Avoir le bac, c’était d’abord pour prouver à l’autre gros con qu’il avait tort. Lui, je l'ai oublié maintenant. La haine c'est pas vraiment mon moteur. Plutôt la colère qui me fait avancer. Aujourd’hui, réussir à avoir ce diplôme, c’est pour dire à mon prof de troisième qu’il avait raison de croire en moi. Et aussi pour tous mes autres supers profs; grâce à eux que je suis arrivée jusqu'au bac. Mais en réalité c’est surtout pour moi que je veux l’avoir. Me prouver que je suis capable. Gagner contre le « C’est pas pour nous» de Maman.». Même si je sais qu’elle a pas tout à fait entièrement tort quand elle dit ça. L’école de la République, égalité des chances pour tous … Pas si vrai que ça. Les chances sont pas les mêmes pour tout le monde à l'école. Les lycéens des banlieues ghetto ont que les miettes laissées par ceux des beaux quartiers. Et encore, il faut faire la manche pour qu'ils nous laisse quelques places. On part pas tous de la même ligne de départ. C’est du pipeau que leur égalité. Et je suis très bien placée pour le savoir. Pourquoi je pense à ces trucs ce soir? Surtout éviter ce genre de pensée négatives si je veux aller jusqu’au bac et l’avoir. Première bachelière de la famille.

C’est la fin des cours. Les élèves, à part les internes, sortent du lycée. Certains grimpent dans les bus garés sur le parking. D’autres montent dans des bagnoles de la famille ou de copains. J’allume ma clope et je traverse le boulevard. Qu’est-ce que je ferai après le bac? Coiffeuse ça me branche plus trop. Je sais pas trop vers quoi m’orienter. Si, j’ai un rêve, mais je crois que…«Encor eu de la fièvre, ma chéri.

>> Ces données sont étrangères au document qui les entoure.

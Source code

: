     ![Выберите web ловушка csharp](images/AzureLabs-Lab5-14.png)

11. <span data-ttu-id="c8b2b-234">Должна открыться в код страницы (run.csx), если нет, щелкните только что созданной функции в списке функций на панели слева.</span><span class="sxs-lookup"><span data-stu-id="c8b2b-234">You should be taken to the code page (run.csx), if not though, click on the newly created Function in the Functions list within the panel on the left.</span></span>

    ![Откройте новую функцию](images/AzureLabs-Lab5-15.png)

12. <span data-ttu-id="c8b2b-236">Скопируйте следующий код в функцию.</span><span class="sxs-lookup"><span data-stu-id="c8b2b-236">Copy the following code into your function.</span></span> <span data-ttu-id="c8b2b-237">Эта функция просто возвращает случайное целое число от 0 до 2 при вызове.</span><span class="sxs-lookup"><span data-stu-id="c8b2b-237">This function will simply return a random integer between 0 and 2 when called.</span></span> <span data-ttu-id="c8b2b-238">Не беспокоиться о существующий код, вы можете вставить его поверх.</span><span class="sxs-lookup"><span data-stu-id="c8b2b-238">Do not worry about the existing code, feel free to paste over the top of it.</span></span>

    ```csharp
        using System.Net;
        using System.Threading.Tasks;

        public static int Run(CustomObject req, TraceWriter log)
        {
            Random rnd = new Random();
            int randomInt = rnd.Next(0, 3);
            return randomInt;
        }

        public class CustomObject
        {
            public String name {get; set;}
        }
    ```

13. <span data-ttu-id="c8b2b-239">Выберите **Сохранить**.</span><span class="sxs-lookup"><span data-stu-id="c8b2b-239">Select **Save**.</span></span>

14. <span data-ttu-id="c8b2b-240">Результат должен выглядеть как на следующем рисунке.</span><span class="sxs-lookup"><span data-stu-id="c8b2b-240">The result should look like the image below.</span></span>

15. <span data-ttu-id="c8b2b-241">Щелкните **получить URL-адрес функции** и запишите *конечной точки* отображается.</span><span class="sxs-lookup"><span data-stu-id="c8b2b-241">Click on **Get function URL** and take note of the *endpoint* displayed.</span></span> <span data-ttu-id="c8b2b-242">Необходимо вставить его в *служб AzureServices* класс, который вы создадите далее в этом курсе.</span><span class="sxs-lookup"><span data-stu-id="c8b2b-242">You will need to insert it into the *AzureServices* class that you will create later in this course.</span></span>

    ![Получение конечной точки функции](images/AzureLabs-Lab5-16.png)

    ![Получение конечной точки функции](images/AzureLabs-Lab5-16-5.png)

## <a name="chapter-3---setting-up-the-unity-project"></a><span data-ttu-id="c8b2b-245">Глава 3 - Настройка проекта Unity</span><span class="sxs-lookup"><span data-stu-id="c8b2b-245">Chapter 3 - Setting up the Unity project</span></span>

Je vai mal…». Au moins mon salaud de père fait pas autant de fautes d’orthographe; les trois fois où il m’a écrit. Je réponds à Maman de prendre ses cachets pour se calmer. Pas un jour sans qu’elle m’envoie ce genre de SMS. Elle m’en veut de ma décision. Rester avec elle et mes frangins dans notre putain de squat ou passer le bac? Fallait que je choisisse. Impossible d’étudier dans un tel bordel. En plus avec Maman toujours sur le dos. Je me sentais pas capable de me plonger dans mes cours. Fallait que je me tire. Même dans de mauvaises conditions. Besoin d’être seule pour me coltiner à ce bac. Je sais bien que pour Maman que je suis une traître. Que je me la pète. Tant pis. Pas l’autre gros con de prof, ni la culpabilisation de Maman qui m’empêcheront d’aller jusqu’au bout. Je suis butée. En attendant, faut que j’appelle. En espérant que ce soit bon pour cette nuit. Vachement dur de trouver des places en ce moment.

Pas la seule à composer le 115.

NB) Une fiction inspirée de cet article et d'autres sur les lycéens SDF. Dormant dans des hôtels et des centres d'ébergement. Parfois dans la rue. Chaque matin et soir, ils passent sous la devise «  Liberté Egalité Fraternité » pour aller étudier. Des élèves de l'école républicaine.